Not only do most dogs find raw food more delicious than dry kibble, but thanks to high quality ingredients, Instinct products like Raw Patties for Puppies and frozen Raw Bites for Adult Dogs also offer tons of benefits, like supporting your dog’s muscle maintenance, heart health, skin and coat health, and gut health. Many parents have found serving Instinct increases their dog’s mealtime excitement. Feeding your dog a raw food diet can both improve their overall health and eating habits, without adding work to your plate. That’s a deal we’ll take any day.

Feed your pet in a quiet place, away from distractions: Dogs, especially puppies, can be high energy animals with short attention spans—and this tendency towards distraction could be the reason they aren’t eating. One trick you might find helpful is to feed your dog somewhere quiet, away from stimulations like noises and movement and other animals. Try moving your dog’s bowl to the laundry room or somewhere similarly secluded and see if they’re more interested—or just leave the kitchen so your pup can eat on their own. You’ll take the pressure off and allow them to enjoy mealtime at their own pace—they can smell the food and inspect it without feeling like you’re waiting for them to finish it.

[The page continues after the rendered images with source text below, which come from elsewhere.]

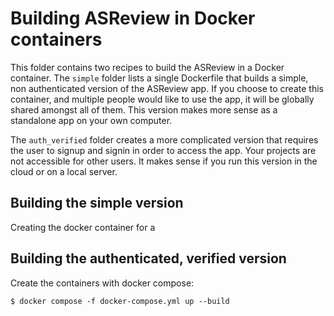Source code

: # Building ASReview in Docker containers

This folder contains two recipes to build the ASReview in a Docker container. The `simple` folder lists a single Dockerfile that builds a simple, non authenticated version of the ASReview app. If you choose to create this container, and multiple people would like to use the app, it will be globally shared amongst all of them. This version makes more sense as a standalone app on your own computer.

The `auth_verified` folder creates a more complicated version that requires the user to signup and signin in order to access the app. Your projects are not accessible for other users. It makes sense if you run this version in the cloud or on a local server.

## Building the simple version

Creating the docker container for a 

## Building the authenticated, verified version

Create the containers with docker compose:

```
$ docker compose -f docker-compose.yml up --build
```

Ramp up your pet’s daily exercise: Physical activity can help increase a dog’s appetite. The more energy they use and calories they burn, the more they need to replenish their reserves. They’re not unlike humans that way. So if your dog doesn’t seem hungry, ramping up their activity level may change that. Going for an extra walk with your dog, taking them on a run with you, playing fetch more often, or letting them frolic at a dog park can make a major difference in their appetite. Treat your dog’s exercise needs like you would your own—you’ll be surprised how hungry they become as a result.

Make the food more appealing: Making your pet’s food look appetizing can increase their desire to eat.  A bowl that contains a variety of food can be more appealing—and mixing raw food into your pet’s kibble is one way to achieve that. There’s a misconception that raw food shouldn’t be mixed with kibble, says Wynn, but it most certainly can!

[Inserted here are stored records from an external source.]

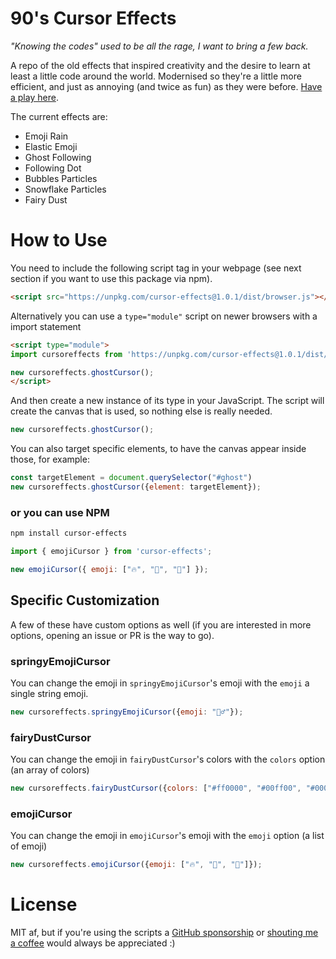 # 90's Cursor Effects
_"Knowing the codes" used to be all the rage, I want to bring a few back._

A repo of the old effects that inspired creativity and the desire to learn at least a little code around the world. Modernised so they're a little more efficient, and just as annoying (and twice as fun) as they were before. [Have a play here](https://tholman.com/cursor-effects).

The current effects are:
- Emoji Rain
- Elastic Emoji
- Ghost Following
- Following Dot
- Bubbles Particles
- Snowflake Particles
- Fairy Dust

# How to Use

You need to include the following script tag in your webpage (see next section if you want to use this package via npm).

```html
<script src="https://unpkg.com/cursor-effects@1.0.1/dist/browser.js"></script>
```

Alternatively you can use a `type="module"` script on newer browsers with a import statement

```html
<script type="module">
import cursoreffects from 'https://unpkg.com/cursor-effects@1.0.1/dist/esm.js';

new cursoreffects.ghostCursor();
</script>
```

And then create a new instance of its type in your JavaScript. The script will create the canvas that is used, so nothing else is really needed.

```js
new cursoreffects.ghostCursor();
```

You can also target specific elements, to have the canvas appear inside those, for example:

```js
const targetElement = document.querySelector("#ghost")
new cursoreffects.ghostCursor({element: targetElement});
```

### or you can use NPM

```sh
npm install cursor-effects
```

```js
import { emojiCursor } from 'cursor-effects';

new emojiCursor({ emoji: ["🔥", "🐬", "🦆"] });
```

## Specific Customization

A few of these have custom options as well (if you are interested in more options, opening an issue or PR is the way to go).

### springyEmojiCursor

You can change the emoji in `springyEmojiCursor`'s emoji with the `emoji` a single string emoji.

```js
new cursoreffects.springyEmojiCursor({emoji: "🤷‍♂️"});
```

### fairyDustCursor

You can change the emoji in `fairyDustCursor`'s colors with the `colors` option (an array of colors)

```js
new cursoreffects.fairyDustCursor({colors: ["#ff0000", "#00ff00", "#0000ff"]});
```

### emojiCursor


You can change the emoji in `emojiCursor`'s emoji with the `emoji` option (a list of emoji)

```js
new cursoreffects.emojiCursor({emoji: ["🔥", "🐬", "🦆"]});
```

# License

MIT af, but if you're using the scripts a [GitHub sponsorship](https://github.com/sponsors/tholman) or [shouting me a coffee](https://www.buymeacoffee.com/tholman) would always be appreciated :)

“This myth is born out of a misunderstanding of digestive physiology,” she says. Raw food and kibble are safely fed to thousands, if not hundreds of thousands, of dogs daily.

Different types of pet food—dry, canned, dehydrated, frozen cooked, frozen raw, freeze-dried cooked, freeze-dried raw, etc.—can be mixed together to create a more appetizing meal. If your dog seems tired of kibble, try mixing high-quality raw food into it. They just might gobble it down!